## What the exercise asks
Go through the material and pull out every line with the string "curl" in it.

====

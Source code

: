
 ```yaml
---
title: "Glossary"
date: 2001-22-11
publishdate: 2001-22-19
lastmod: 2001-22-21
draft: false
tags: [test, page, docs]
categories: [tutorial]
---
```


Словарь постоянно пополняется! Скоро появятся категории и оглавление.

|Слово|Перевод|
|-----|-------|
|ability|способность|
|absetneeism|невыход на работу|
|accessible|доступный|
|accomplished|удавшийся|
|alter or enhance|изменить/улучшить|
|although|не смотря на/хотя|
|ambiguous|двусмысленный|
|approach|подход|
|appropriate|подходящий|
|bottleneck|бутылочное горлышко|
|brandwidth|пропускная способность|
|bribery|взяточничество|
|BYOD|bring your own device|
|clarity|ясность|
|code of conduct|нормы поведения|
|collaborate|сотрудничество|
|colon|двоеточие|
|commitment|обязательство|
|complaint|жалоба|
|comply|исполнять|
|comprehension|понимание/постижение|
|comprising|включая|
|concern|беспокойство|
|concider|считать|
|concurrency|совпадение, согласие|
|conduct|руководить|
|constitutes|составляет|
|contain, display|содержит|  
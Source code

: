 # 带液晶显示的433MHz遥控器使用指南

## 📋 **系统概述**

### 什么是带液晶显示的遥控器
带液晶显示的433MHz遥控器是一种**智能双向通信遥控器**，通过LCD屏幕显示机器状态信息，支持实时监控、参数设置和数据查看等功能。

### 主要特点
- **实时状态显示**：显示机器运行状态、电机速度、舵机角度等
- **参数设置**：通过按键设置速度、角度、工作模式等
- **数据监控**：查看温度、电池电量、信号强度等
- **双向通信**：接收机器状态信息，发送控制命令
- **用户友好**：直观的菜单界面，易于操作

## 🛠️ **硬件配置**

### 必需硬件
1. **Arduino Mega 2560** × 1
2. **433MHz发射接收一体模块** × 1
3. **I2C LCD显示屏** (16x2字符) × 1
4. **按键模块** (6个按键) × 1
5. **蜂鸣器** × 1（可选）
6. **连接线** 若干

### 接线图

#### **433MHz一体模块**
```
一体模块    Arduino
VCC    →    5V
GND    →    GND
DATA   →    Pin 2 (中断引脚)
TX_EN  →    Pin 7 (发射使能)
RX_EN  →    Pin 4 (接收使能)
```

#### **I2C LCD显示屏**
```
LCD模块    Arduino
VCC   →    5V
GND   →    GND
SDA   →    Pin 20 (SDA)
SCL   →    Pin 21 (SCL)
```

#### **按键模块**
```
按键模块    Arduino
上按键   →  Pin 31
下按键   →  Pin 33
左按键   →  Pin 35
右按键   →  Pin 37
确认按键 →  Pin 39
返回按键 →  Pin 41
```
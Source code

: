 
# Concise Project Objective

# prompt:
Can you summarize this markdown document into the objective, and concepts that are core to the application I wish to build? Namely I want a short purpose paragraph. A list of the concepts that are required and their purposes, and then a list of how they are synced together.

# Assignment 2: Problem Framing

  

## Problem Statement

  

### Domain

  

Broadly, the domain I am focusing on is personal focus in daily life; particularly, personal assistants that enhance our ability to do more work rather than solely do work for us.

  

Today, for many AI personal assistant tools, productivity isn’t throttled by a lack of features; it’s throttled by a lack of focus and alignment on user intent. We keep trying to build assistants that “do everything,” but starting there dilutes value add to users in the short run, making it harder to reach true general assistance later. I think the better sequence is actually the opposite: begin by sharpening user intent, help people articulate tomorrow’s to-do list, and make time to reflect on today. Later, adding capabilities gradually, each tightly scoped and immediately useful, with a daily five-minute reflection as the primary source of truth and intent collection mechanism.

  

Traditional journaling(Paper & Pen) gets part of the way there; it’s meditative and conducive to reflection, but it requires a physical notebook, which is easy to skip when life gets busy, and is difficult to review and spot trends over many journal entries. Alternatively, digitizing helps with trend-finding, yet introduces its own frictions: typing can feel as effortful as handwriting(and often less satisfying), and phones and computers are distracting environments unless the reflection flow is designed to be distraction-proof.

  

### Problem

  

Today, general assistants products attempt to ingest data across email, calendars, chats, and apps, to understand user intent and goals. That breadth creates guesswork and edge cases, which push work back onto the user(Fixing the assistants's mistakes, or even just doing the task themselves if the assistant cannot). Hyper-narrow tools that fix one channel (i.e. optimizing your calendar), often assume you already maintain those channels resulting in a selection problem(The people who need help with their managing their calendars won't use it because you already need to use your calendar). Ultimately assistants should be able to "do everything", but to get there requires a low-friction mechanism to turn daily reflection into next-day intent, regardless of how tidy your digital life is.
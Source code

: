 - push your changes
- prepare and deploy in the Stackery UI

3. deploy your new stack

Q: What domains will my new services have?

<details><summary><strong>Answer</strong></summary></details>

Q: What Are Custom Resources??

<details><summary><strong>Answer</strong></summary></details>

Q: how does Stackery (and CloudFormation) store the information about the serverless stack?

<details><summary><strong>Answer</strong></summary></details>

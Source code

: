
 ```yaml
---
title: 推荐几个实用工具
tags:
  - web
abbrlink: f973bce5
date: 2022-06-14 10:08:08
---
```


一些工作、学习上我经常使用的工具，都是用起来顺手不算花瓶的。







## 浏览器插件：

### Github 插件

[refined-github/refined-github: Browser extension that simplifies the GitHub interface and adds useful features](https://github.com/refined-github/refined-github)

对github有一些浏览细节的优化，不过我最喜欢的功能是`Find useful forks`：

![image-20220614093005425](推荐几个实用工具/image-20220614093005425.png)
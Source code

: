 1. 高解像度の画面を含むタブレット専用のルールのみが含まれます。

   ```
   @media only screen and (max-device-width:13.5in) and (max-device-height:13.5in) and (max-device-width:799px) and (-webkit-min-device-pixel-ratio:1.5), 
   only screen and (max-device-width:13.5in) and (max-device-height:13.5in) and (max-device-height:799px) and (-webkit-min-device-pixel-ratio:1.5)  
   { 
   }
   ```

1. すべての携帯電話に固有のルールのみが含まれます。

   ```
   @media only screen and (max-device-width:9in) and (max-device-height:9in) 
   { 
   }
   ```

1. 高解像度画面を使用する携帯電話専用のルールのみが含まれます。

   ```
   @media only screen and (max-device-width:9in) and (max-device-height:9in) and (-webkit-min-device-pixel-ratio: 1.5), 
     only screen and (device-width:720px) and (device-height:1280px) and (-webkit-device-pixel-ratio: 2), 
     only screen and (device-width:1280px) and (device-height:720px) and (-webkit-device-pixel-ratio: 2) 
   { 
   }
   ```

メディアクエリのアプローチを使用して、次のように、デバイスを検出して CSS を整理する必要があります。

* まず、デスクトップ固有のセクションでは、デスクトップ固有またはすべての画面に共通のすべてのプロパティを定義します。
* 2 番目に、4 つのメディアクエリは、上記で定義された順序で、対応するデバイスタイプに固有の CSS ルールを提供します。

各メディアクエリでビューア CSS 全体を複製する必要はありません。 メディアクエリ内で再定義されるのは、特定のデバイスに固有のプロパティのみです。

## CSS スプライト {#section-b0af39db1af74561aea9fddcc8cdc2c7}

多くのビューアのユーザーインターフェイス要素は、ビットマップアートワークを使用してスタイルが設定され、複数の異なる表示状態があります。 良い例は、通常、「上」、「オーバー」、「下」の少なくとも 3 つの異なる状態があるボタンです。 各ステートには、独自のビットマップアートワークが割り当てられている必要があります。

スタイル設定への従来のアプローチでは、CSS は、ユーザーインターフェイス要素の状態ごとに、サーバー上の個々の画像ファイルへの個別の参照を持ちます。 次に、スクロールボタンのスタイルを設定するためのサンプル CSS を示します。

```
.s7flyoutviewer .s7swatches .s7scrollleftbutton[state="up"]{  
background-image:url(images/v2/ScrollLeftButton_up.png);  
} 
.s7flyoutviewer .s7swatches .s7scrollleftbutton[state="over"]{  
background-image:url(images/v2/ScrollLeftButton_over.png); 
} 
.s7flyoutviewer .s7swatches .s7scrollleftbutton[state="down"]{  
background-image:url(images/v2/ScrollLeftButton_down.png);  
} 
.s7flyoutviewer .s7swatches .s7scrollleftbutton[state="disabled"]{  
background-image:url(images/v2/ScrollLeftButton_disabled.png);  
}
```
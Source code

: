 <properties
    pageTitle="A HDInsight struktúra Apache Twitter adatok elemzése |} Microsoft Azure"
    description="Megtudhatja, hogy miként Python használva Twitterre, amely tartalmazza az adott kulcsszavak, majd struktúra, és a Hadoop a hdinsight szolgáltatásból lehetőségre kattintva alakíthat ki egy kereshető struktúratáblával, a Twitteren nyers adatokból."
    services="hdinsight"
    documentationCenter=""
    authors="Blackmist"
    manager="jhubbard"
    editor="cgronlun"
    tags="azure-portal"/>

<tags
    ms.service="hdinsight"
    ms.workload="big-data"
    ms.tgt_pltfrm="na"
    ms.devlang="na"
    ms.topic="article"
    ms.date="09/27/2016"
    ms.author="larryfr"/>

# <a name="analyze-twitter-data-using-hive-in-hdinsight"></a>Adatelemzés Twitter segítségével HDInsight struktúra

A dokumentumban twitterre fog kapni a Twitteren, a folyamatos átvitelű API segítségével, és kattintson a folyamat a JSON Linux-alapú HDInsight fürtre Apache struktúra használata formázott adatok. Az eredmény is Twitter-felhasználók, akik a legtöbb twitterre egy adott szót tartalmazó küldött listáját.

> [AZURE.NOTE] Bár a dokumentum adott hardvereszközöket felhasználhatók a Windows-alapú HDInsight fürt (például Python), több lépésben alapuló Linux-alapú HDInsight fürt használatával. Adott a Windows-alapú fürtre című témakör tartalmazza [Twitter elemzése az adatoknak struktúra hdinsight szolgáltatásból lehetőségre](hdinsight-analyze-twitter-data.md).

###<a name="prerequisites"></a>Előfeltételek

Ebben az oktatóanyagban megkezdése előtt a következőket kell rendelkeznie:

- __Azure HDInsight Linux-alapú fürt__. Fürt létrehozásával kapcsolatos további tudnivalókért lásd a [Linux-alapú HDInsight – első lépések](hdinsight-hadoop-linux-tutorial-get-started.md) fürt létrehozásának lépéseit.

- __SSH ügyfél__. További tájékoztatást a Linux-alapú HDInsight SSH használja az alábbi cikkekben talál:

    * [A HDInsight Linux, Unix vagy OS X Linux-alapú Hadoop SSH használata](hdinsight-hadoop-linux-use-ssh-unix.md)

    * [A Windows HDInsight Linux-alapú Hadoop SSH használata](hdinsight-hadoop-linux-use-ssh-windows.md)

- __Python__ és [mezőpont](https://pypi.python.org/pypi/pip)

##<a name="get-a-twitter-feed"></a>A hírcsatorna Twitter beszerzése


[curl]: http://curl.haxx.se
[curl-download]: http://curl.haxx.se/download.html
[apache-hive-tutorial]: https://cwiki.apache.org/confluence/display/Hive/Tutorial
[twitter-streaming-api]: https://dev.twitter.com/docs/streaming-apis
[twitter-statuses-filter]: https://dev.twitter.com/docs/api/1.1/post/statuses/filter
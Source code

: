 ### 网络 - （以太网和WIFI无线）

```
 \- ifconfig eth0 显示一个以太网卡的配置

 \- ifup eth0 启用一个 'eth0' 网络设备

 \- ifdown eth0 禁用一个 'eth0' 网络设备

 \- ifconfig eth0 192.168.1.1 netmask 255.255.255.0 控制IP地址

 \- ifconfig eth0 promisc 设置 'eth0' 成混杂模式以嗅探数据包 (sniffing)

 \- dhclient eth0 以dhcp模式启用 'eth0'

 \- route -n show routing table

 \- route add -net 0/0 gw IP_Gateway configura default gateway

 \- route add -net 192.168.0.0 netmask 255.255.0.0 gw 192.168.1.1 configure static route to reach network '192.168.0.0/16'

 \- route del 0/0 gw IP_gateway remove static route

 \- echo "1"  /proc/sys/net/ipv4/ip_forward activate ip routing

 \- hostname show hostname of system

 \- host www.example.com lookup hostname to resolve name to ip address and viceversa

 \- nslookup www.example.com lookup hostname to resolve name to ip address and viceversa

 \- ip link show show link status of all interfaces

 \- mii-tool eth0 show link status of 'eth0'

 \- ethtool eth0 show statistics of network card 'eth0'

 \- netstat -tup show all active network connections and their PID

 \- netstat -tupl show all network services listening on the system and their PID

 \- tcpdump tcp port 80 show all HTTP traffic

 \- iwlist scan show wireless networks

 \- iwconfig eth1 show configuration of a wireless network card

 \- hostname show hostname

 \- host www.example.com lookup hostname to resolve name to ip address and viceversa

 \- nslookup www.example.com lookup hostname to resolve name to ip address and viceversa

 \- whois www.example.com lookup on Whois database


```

====

## Reply to the exercise
[curl]: http://curl.haxx.se
[curl-download]: http://curl.haxx.se/download.html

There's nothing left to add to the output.